La storia di Carola

vulvodinia scrivereLa storia di Carola, 38 anni, è quella di molte altre donne. Solo che lei, a un certo punto, ha sentito la necessità di scriverla, per dare voce la suo dolore e a quello di tante donne come lei. Ecco cosa ci ha raccontato.

«Quando mi hanno diagnosticato la vulvodinia, dopo anni di visite, esami inutili e sensazioni di essere invisibile al dolore che mi logorava ogni giorno, mi sono sentita sollevata… e disperata allo stesso tempo. Dare un nome al mio dolore non lo rendeva meno presente, ma almeno mi faceva capire che non ero pazza».

Cosa ti è pesato di più nel percorso che ha portato alla diagnosi di vulvodinia?

Sicuramente il dolore costante. Bruciore, fitte, una sensibilità estrema che rendeva difficile anche solo stare seduta o indossare jeans. E poi la sensazione di non essere capita, nemmeno dalle amiche più strette. A un certo punto ho smesso anche di parlarne, era un dolore intimo, che mi isolava, letteralmente. A quante uscite ho rinunciato per paura di stare male o perché avevo una giornata “no”. Ormai ero diventata un tutt’uno con la mia malattia. Io ero i miei sintomi. Inoltre ho avuto diverse difficoltà con i miei partner. I rapporti intimi erano molto complicati e non tutti sono stati in grado di accettarlo. C’è chi ha interpretato questo mio problema come una chiusura o peggio un rifiuto nei suoi confronti. Chi all’inizio si è mostrato comprensivo pensando fosse una condizione passeggera per poi arrendersi.

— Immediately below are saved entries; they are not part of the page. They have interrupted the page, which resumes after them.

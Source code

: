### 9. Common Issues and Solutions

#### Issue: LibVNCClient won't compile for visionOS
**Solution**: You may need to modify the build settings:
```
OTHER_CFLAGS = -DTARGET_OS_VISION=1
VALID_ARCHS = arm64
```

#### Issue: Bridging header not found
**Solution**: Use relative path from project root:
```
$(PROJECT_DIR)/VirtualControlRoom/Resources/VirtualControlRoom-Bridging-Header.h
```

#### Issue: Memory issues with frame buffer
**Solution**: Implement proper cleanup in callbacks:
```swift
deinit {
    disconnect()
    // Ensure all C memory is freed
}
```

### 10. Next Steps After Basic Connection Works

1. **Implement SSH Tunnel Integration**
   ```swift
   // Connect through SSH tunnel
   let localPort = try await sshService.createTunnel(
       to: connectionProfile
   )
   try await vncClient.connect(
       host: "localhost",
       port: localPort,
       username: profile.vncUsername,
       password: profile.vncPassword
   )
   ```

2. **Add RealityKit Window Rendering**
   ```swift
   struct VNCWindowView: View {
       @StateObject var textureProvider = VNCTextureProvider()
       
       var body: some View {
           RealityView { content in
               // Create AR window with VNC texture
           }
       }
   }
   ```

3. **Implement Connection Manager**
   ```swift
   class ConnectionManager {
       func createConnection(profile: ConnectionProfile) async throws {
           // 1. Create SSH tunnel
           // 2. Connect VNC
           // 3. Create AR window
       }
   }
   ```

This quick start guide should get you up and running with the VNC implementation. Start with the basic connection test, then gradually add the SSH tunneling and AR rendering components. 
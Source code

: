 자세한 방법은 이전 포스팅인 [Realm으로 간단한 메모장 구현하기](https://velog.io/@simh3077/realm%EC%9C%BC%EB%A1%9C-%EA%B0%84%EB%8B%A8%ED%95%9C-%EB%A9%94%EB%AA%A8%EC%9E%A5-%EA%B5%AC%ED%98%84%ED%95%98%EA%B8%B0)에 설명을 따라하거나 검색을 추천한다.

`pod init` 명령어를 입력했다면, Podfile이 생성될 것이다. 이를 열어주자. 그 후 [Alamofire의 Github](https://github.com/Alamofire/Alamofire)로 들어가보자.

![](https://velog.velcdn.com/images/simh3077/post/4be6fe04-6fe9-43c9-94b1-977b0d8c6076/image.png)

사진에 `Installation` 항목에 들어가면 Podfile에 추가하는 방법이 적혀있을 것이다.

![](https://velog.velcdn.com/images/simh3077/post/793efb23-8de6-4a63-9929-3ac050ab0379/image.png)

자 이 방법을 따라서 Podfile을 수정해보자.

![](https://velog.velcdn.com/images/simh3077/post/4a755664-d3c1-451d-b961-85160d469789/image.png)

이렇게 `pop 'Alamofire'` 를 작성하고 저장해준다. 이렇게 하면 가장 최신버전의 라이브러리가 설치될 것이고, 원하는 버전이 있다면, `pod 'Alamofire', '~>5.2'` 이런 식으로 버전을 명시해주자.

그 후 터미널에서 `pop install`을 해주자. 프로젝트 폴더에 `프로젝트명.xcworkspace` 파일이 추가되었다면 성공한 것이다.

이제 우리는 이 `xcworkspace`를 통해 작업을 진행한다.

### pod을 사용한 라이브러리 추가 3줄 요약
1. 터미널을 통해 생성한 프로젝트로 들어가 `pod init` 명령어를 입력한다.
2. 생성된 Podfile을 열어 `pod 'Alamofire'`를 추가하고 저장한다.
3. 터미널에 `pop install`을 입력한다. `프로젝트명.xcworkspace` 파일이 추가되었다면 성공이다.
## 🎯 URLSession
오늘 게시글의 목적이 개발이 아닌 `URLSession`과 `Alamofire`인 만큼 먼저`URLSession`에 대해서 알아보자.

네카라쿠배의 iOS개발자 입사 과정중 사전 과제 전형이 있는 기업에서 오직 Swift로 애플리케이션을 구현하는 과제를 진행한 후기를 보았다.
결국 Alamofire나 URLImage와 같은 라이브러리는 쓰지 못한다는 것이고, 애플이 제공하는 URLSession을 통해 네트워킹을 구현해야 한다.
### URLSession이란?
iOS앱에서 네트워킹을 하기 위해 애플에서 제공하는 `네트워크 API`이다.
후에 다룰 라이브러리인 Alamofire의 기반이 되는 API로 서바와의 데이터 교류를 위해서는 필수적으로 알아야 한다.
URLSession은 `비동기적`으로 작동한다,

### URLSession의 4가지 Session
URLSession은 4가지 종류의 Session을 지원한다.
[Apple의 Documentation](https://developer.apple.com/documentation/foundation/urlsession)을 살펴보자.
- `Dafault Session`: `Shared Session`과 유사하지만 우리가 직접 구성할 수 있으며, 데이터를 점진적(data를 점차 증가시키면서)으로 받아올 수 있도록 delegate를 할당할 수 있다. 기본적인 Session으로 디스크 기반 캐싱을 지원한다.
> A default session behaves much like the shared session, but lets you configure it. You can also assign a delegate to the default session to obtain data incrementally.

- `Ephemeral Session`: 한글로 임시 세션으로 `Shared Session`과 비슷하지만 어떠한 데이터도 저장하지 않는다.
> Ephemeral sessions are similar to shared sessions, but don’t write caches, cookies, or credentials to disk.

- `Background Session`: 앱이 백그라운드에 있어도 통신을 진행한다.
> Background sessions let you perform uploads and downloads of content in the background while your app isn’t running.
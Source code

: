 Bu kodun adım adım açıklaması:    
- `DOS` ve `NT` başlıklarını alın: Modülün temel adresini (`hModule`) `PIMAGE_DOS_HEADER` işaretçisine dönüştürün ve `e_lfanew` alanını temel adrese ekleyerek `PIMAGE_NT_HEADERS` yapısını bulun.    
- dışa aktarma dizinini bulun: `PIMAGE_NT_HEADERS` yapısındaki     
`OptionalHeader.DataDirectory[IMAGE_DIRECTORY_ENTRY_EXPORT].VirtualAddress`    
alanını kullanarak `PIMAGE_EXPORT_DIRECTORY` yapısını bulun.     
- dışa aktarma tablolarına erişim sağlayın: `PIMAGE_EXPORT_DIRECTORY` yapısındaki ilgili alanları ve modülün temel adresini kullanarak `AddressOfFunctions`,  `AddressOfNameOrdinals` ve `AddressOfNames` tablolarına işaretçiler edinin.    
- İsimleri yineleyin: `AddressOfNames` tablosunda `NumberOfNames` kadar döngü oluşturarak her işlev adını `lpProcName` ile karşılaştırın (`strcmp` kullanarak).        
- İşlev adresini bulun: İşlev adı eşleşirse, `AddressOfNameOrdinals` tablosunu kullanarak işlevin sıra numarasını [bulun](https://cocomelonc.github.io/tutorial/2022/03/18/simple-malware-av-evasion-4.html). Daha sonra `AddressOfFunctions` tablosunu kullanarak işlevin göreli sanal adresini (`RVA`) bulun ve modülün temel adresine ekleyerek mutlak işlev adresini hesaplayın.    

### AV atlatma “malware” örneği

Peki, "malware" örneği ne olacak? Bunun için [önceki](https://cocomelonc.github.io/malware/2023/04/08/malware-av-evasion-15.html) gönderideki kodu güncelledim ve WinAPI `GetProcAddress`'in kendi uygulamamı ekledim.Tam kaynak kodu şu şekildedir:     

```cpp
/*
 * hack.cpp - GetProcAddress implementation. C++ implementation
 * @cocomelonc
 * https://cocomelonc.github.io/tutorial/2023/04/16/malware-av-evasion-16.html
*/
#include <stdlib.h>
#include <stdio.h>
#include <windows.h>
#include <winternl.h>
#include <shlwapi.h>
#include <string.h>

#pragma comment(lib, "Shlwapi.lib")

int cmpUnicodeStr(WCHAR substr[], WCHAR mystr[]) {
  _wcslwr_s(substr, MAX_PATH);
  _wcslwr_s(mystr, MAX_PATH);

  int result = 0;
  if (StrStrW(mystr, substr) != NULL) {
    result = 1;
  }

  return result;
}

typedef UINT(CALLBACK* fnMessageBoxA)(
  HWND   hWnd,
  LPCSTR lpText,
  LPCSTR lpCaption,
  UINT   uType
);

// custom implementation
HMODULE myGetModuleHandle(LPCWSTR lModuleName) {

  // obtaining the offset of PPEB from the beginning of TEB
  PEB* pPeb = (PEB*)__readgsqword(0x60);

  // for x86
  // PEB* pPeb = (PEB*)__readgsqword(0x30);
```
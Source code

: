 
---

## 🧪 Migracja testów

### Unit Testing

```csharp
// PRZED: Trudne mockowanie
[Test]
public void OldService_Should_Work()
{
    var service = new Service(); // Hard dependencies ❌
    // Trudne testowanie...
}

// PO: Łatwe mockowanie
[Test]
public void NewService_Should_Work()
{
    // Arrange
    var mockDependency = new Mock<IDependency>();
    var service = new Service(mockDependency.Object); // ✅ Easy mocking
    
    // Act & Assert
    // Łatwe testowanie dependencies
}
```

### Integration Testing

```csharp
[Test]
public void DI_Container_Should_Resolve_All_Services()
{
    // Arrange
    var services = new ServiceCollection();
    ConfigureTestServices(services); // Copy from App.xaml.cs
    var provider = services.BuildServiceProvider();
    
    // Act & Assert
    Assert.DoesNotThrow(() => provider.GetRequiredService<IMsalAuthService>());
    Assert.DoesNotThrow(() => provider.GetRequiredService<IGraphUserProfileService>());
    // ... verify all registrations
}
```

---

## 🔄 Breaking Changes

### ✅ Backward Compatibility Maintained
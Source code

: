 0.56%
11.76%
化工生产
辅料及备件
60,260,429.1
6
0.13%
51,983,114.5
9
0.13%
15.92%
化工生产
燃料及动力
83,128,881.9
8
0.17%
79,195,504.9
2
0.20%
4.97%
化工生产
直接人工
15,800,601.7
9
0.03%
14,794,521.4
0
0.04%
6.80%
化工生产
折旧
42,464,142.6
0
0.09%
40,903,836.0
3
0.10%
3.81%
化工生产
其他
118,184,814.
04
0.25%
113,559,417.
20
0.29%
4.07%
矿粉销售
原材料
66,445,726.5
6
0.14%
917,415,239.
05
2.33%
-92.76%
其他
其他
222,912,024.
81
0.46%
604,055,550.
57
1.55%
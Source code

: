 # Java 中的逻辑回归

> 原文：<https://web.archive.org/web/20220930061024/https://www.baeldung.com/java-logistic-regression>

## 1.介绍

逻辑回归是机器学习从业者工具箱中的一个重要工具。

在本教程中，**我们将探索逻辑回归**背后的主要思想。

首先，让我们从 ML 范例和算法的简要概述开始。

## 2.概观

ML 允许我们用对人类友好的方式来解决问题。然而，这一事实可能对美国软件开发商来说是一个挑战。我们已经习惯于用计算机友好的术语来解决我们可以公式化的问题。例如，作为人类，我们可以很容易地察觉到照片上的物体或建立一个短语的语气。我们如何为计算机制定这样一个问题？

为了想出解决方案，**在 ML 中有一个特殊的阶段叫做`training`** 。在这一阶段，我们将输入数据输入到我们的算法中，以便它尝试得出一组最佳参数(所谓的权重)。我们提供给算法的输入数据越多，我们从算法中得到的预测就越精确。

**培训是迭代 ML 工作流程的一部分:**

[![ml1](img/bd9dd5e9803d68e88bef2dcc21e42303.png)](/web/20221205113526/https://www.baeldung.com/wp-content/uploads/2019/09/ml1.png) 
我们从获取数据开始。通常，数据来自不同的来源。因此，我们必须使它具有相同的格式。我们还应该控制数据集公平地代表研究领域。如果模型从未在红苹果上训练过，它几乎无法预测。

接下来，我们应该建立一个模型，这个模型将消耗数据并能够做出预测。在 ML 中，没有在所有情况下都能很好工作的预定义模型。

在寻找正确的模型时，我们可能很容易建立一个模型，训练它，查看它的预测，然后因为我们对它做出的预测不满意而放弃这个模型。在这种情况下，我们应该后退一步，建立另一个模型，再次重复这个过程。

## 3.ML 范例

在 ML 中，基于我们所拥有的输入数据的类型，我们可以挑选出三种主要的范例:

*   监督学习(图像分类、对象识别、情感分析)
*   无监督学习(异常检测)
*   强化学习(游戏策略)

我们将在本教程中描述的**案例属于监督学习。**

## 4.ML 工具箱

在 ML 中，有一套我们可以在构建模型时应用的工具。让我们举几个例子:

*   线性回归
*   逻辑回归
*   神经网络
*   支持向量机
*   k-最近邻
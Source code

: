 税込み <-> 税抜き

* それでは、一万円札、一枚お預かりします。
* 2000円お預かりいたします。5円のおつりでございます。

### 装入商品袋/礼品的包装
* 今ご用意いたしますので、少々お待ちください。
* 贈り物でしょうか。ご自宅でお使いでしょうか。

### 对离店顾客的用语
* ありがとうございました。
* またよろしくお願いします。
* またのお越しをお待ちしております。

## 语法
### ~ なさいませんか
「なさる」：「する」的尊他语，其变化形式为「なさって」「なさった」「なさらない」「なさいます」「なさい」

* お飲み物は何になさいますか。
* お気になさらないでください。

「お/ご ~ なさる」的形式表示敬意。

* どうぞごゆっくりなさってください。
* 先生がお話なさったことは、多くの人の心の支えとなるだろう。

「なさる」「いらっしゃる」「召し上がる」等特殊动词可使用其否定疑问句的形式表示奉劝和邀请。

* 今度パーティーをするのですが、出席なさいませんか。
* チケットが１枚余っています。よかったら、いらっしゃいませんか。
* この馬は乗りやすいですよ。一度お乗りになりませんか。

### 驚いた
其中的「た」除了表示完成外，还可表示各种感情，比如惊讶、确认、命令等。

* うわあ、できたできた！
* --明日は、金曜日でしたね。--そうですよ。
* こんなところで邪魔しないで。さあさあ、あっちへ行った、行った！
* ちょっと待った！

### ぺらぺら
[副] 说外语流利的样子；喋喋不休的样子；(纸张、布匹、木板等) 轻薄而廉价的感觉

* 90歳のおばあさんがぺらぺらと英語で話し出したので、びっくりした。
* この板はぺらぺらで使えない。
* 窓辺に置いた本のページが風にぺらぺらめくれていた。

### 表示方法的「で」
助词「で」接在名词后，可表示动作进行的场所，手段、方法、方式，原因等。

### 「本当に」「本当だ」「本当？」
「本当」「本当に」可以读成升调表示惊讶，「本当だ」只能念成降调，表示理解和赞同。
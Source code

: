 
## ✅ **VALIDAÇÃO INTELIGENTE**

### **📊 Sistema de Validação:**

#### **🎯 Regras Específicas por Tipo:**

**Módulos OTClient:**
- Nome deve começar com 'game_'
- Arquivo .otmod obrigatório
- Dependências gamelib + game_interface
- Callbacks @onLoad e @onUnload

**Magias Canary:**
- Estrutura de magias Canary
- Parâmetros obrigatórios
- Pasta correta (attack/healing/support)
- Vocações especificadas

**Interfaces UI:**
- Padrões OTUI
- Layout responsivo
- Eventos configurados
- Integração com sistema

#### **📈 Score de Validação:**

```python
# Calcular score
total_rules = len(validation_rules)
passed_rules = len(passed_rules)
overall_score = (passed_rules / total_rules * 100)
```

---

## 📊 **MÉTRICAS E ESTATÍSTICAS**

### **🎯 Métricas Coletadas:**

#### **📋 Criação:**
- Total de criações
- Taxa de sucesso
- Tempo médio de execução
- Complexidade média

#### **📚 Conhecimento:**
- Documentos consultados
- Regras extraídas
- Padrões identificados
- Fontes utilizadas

A cosa ti sei aggrappata per uscirne?

È stato in uno dei momenti più bui che ho iniziato a scrivere. All’inizio solo per sfogarmi: pagine piene di rabbia, di frustrazione, di domande senza risposta. Ma pian piano, scrivere è diventato qualcosa di più. Un modo per dare ordine al caos, per ascoltarmi davvero. Ho cominciato a tenere un diario dei sintomi, ma anche delle emozioni. Ogni giorno, anche solo cinque minuti.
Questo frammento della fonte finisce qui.